As to that chain of command, I perceived two core crew who ‘owned’ portions of the boat and oversaw operations within those sections—for example forward boat to watch staysail trim. Constantly attentive, each was constantly ambulatory in order to receive instruction from the helmsman, front of boat or fellow roving peer. Two additional crew members remained more or less aft to assist with the mainsail, plus observe and remain ready to assist where needed. Also of note was the man calling spinnaker trim, who tended to stand just forward of midship, lee side to keep constant view and line of sight communication with trimmers.
A large boat being what it is, not only is it near impossible to find a single spot that offers a clear view of all sails, but conditions can change at any moment. Kempe, a founder who is intimately familiar with the boat, remained on the move while racing—surveying telltales, relaying information between points, talking with guests. And regarding all the guests the day, for the most part each stayed put in his or her station.
It was a treat to observe how the core Spirit of Bermuda team rolled out its education and system of communication to individuals who had likely not sailed together, and possibly had not sailed a boat of this layout.
Sail Plan for Sail Planes
Spirit of Bermuda has three planes of sail (four if you toss up the spinnaker). Each benefits by working in unison and sympatico to one another. To illustrate an aspect of Spirit’s communication plan—there were instances when the helmsman would call out changes in speed (10, 10.1, 10.2) while the mainsail trimmer made adjustments. That call-out not only informed the main trimmer, but alerted the roving crew of sail plan changes aft that would likely necessitate change forward.
About Spirit of Bermuda
The Spirit of Bermuda is a modern-built Bermuda sloop, and replica of a Royal Navy sloop-of-war depicted in a well-known 1831 painting. A type of small sailing ship built in Bermuda between the seventeenth and nineteenth centuries, this vessel was fitted with a gaff rig, a combination of gaff and square rig or a Bermuda rig. These vessels were often used by Bermudian merchants, privateers and seafarers. Unlike the original vessel in the painting, which was likely built almost entirely with Bermuda cedar and a plank-on-frame method of construction, Spirit of Bermuda was constructed using readily-available woods including Douglas fir and teak. She benefited from the modern 'cold-molded' method of wooden boat fabrication. Spirit of Bermuda is 88 feet long, has three masts and carries 4,500 square feet of sail. She is under care of The Bermuda Sloop Foundation.

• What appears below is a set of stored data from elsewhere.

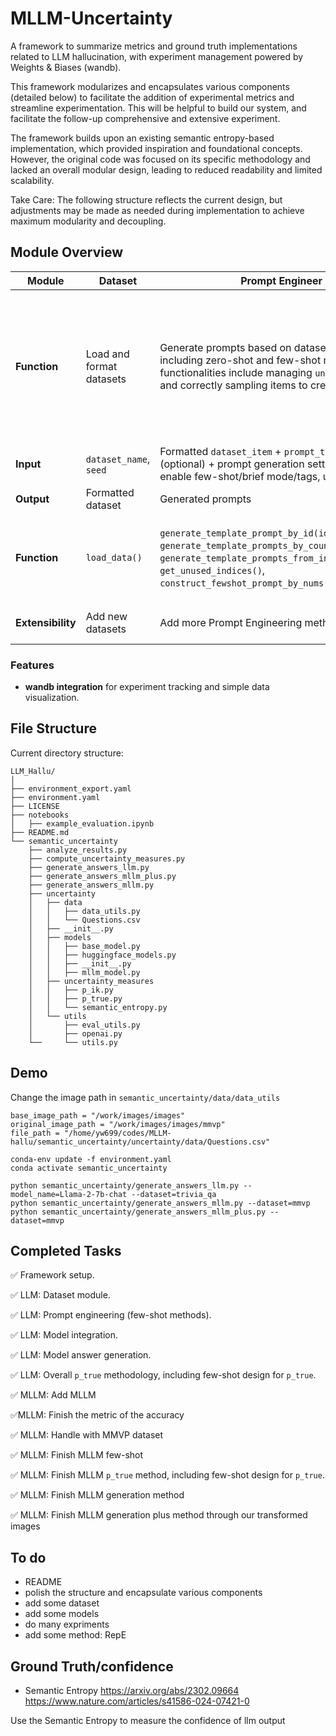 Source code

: # MLLM-Uncertainty 

A framework to summarize metrics and ground truth implementations related to LLM hallucination, with experiment management powered by Weights & Biases (wandb).

This framework modularizes and encapsulates various components (detailed below) to facilitate the addition of experimental metrics and streamline experimentation. This will be helpful to build our system, and facilitate the follow-up comprehensive and extensive experiment.

The framework builds upon an existing semantic entropy-based implementation, which provided inspiration and foundational concepts. However, the original code was focused on its specific methodology and lacked an overall modular design, leading to reduced readability and limited scalability.

Take Care: The following structure reflects the current design, but adjustments may be made as needed during implementation to achieve maximum modularity and decoupling.



## Module Overview

| **Module**        | **Dataset**              | **Prompt Engineer**                                          | **Model**                                                    | **Sample**                                                   | **Metrics**                                                  | **Aggregator**                                               |
| ----------------- | ------------------------ | ------------------------------------------------------------ | ------------------------------------------------------------ | ------------------------------------------------------------ | ------------------------------------------------------------ | ------------------------------------------------------------ |
| **Function**      | Load and format datasets | Generate prompts based on dataset combinations, including zero-shot and few-shot methods. Key functionalities include managing `unused_indices` and correctly sampling items to create prompts. | Use `HuggingfaceModel`, inheriting from a `BaseModel` class to connect with LLMs, handle requests, and manage internal states. This includes fine details like truncating output when repetition occurs. | Support various sampling methods: few-shot sampling, synonym-based prompt transformations, induced sampling, visualization of sampling processes, and data logging. | Implement specific metrics for quantification.               | Combine metrics and sample results for analysis, e.g., semantic entropy. |
| **Input**         | `dataset_name`, `seed`   | Formatted `dataset_item` + `prompt_template` (optional) + prompt generation settings (e.g., enable few-shot/brief mode/tags, use context). | `model_name`, `max_new_tokens`, `stop_sequences`.            | `model`, `PromptGenerator`, `method`.                        | Data required for specific metrics.                          | `metric_name`, `sample_result`.                              |
| **Output**        | Formatted dataset        | Generated prompts                                            | Model-generated responses.                                   | `sample_result.pkl`.                                         | Corresponding quantitative metrics.                          | Aggregate results for specific metrics.                      |
| **Function**      | `load_data()`            | `generate_template_prompt_by_id(id)`, `generate_template_prompts_by_count(count)`, `generate_template_prompts_from_indices(indices)`, `get_unused_indices()`, `construct_fewshot_prompt_by_nums(shot_num)`. | `predict(self, input_data, temperature=1.0, device='cuda', return_full=False)`, `get_p_true(self, input_data, answer="A")`. | `few_shot_sample(model, few_shot_prompt, promptgenerator)`, `simple_sample(model, promptgenerator)`, `similar_sample(model, promptgenerator)`. | `compute_acc(xx, xx)`, `compute_metrics2(xx)`, `compute_metrics3(xx)`. | `aggregator_semantic_entropy(xx)`.                           |
| **Extensibility** | Add new datasets         | Add more Prompt Engineering methods.                         | Support additional LLMs, parameters, and local models.       | Introduce new sampling methods.                              | Implement additional metrics.                                | Add more aggregation methods.                                |



### Features

- **wandb integration** for experiment tracking and simple data visualization.



## File Structure

Current directory structure:

```
LLM_Hallu/
│
├── environment_export.yaml
├── environment.yaml
├── LICENSE
├── notebooks
│   ├── example_evaluation.ipynb
├── README.md
└── semantic_uncertainty
    ├── analyze_results.py
    ├── compute_uncertainty_measures.py
    ├── generate_answers_llm.py
    ├── generate_answers_mllm_plus.py
    ├── generate_answers_mllm.py
    ├── uncertainty
    │   ├── data
    │   │   ├── data_utils.py
    │   │   └── Questions.csv
    │   ├── __init__.py
    │   ├── models
    │   │   ├── base_model.py
    │   │   ├── huggingface_models.py
    │   │   ├── __init__.py
    │   │   ├── mllm_model.py
    │   ├── uncertainty_measures
    │   │   ├── p_ik.py
    │   │   ├── p_true.py
    │   │   └── semantic_entropy.py
    │   └── utils
    │       ├── eval_utils.py
    │       ├── openai.py
    └──     └── utils.py
```



## Demo

Change the image path in `semantic_uncertainty/data/data_utils`
```
base_image_path = "/work/images/images"
original_image_path = "/work/images/images/mmvp"
file_path = "/home/yw699/codes/MLLM-hallu/semantic_uncertainty/uncertainty/data/Questions.csv" 
```

```
conda-env update -f environment.yaml
conda activate semantic_uncertainty
```

```
python semantic_uncertainty/generate_answers_llm.py --model_name=Llama-2-7b-chat --dataset=trivia_qa
python semantic_uncertainty/generate_answers_mllm.py --dataset=mmvp
python semantic_uncertainty/generate_answers_mllm_plus.py --dataset=mmvp
```



## Completed Tasks

✅ Framework setup.

✅ LLM: Dataset module.

✅ LLM: Prompt engineering (few-shot methods).

✅ LLM: Model integration.

✅ LLM: Model answer generation.

✅ LLM: Overall `p_true` methodology, including few-shot design for `p_true`.

✅ MLLM: Add MLLM

✅MLLM: Finish the metric of the accuracy

✅ MLLM: Handle with MMVP dataset

✅ MLLM: Finish MLLM few-shot 

✅ MLLM: Finish MLLM  `p_true` method, including few-shot design for `p_true`.

✅ MLLM: Finish MLLM  generation method

✅ MLLM: Finish MLLM  generation plus method through our transformed images



## To do

- README
- polish the structure and encapsulate various components
- add some dataset 
- add some models
- do many expriments
- add some method: RepE

## Ground Truth/confidence

- Semantic Entropy
https://arxiv.org/abs/2302.09664 https://www.nature.com/articles/s41586-024-07421-0

Use the Semantic Entropy to measure the confidence of llm output





















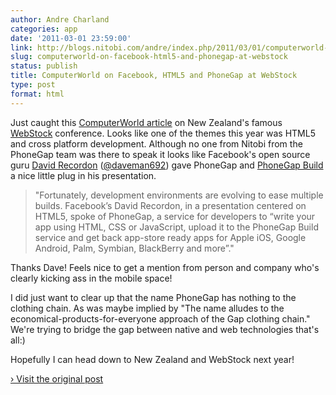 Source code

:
 ```yaml
---
author: Andre Charland
categories: app
date: '2011-03-01 23:59:00'
link: http://blogs.nitobi.com/andre/index.php/2011/03/01/computerworld-on-facebook-html5-and-phonegap-at-webstock/
slug: computerworld-on-facebook-html5-and-phonegap-at-webstock
status: publish
title: ComputerWorld on Facebook, HTML5 and PhoneGap at WebStock
type: post
format: html
---
```


Just caught this [ComputerWorld article](http://computerworld.co.nz/news.nsf/newmedia/webstock-praise-from-international-presenters#FF7B9FB4A422BE27CC2578460004FB98) on New Zealand's famous [WebStock](http://www.webstock.org.nz/) conference. Looks like one of the themes this year was HTML5 and cross platform development. Although no one from Nitobi from the PhoneGap team was there to speak it looks like Facebook's open source guru [David Recordon](http://davidrecordon.com/) ([@daveman692](http://twitter.com/#!/daveman692)) gave PhoneGap and [PhoneGap Build](http://build.phonegap.com) a nice little plug in his presentation.

> "Fortunately, development environments are evolving to ease multiple builds. Facebook’s David Recordon, in a presentation centered on HTML5, spoke of PhoneGap, a service for developers to “write your app using HTML, CSS or JavaScript, upload it to the PhoneGap Build service and get back app-store ready apps for Apple iOS, Google Android, Palm, Symbian, BlackBerry and more”."

Thanks Dave! Feels nice to get a mention from person and company who's clearly kicking ass in the mobile space!

I did just want to clear up that the name PhoneGap has nothing to the clothing chain. As was maybe implied by "The name alludes to the economical-products-for-everyone approach of the Gap clothing chain." We're trying to bridge the gap between native and web technologies that's all:)

Hopefully I can head down to New Zealand and WebStock next year!

[› Visit the original post](http://blogs.nitobi.com/andre/index.php/2011/03/01/computerworld-on-facebook-html5-and-phonegap-at-webstock/)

About The Bermuda Sloop Foundation
The Bermuda Sloop Foundation was founded in 1996 by Malcolm Kirkland, Alan Burland and Jay Kempe. During its first eight years, as the organization continued to grow courtesy donations from the community and patrons, the founders set to work determining the boat’s design. In 2004, Rockport Marine in Rockport, Maine, was contracted to build a ship per the lines of the vessel prominent in an 1831 painting by John Lynn. “Spirit of Bermuda” was completed in August 2006 and sailed to Bermuda in October. She operates both locally and internationally doing sail training cruises. The Bermuda Sloop Foundation has three missions: (1) to support Bermuda’s youth through structured educational programmes on “Spirit of Bermuda”; (2) to foster an appreciation and understanding of Bermuda’s unique maritime history; and (3) to create an icon for the country around which all can unite and celebrate.